State oil company Pemex is seeking to further diversify its crude sales in light of the United States’ decision to impose 25% tariffs on all imports from Mexico, according to the Reuters news agency.
Citing information from an unnamed senior Mexican government official, Reuters reported on Thursday that Pemex is in talks with potential buyers in Asia, including China, and Europe.

The report — published before United States President Donald Trump announced on Thursday morning an almost one-month pause on tariffs on imports from Mexico — comes a day after President Claudia Sheinbaum said that Mexico will seek other trade partners if U.S. tariffs on Mexican goods remain in place.
The United States imposed 25% tariffs on all imports from Mexico and most imports from Canada on Tuesday. The U.S. is taxing Canadian oil at 10%, but Mexican crude is (or was) subject to the full 25% levy.
Reuters reported that 57% of the 806,000 barrels per day (bpd) of crude Pemex exported last year went to the United States.
It noted that Pemex exports some crude to Europe and Asia, particularly India and South Korea, but highlighted that “the lion’s share” of the state oil company’s flagship heavy sour Maya oil goes to the United States.
The government official who spoke to Reuters on the condition of anonymity said “the good thing is that there’s appetite for Mexican crude in Europe, in India, in Asia.”
“There’s demand for heavy crude and Pemex crude,” the source said.

The official said that potential Chinese buyers were “very interested” in purchasing Mexican crude in initial talks with Pemex.
“Demand will decide how these flows are redirected,” the source said.
The official said that Pemex would not give a discount to United States clients in an attempt to retain them while its oil exports to the U.S. are taxed at 25%, as could once again be the case starting in early April. The source said that Pemex buyers in the U.S. haven’t discussed terminating their contracts.
Two other sources at Pemex’s trading arm PMI Comercio Internacional told Reuters that China, India, South Korea and even Japan would be suitable markets for Mexican crude in light of the United States tariffs on Mexican goods. Their assessment took into account higher shipping costs to get Mexican oil to Asia.
One of the PMI sources told Reuters that “only Asia” could take the volume of oil not sent to the United States. That assessment took into consideration the capacity of refineries to process the specific type of crude exported by Pemex.
The two PMI sources also said that Pemex doesn’t have any plans to discount crude to make exports more competitive.
Whether the United States’ tariffs on imports from Mexico will once again take effect in April is unclear. Trump announced Thursday morning that “Mexico will not be required to pay Tariffs on anything that falls under the USMCA Agreement” until April 2.
The announcement came after Trump spoke to President Claudia Sheinbaum.
Whether Pemex will still seek to sell more crude to buyers in Asia and Europe wasn’t immediately clear.
White House Press Secretary Karoline Leavitt said Wednesday that Trump had decided to grant a one-month tariff exemption to automakers importing vehicles from Mexico and Canada.
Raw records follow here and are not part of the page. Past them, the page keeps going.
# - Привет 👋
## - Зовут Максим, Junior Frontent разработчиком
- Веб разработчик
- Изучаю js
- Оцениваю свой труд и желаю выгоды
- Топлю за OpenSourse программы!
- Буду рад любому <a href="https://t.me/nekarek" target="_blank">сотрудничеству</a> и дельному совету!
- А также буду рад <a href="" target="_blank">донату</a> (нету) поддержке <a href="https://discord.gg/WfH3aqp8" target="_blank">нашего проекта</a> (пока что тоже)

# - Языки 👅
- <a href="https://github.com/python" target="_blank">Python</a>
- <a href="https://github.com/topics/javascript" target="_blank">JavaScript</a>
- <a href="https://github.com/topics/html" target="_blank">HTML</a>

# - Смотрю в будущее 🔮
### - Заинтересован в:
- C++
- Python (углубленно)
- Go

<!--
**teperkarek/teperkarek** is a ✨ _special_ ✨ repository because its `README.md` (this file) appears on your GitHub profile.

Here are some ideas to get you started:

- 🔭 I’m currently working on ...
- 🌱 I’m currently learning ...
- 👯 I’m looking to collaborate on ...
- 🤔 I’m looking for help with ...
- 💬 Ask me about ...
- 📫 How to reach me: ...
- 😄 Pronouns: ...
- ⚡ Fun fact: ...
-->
Mexico is aiming to become self-sufficient for fuel and consequently is keeping more crude in the country to refine at Pemex refineries. However, output from Mexico’s older oil fields, most of which are in the Gulf of Mexico, has declined to its lowest level in more than 40 years, Reuters said.
In January, “exports slumped 44% year-on-year to 532,404 bpd, the lowest level in decades,” the news agency reported.
Pemex is one of the world’s most indebted oil companies, with debt and liabilities in excess of US $100 billion.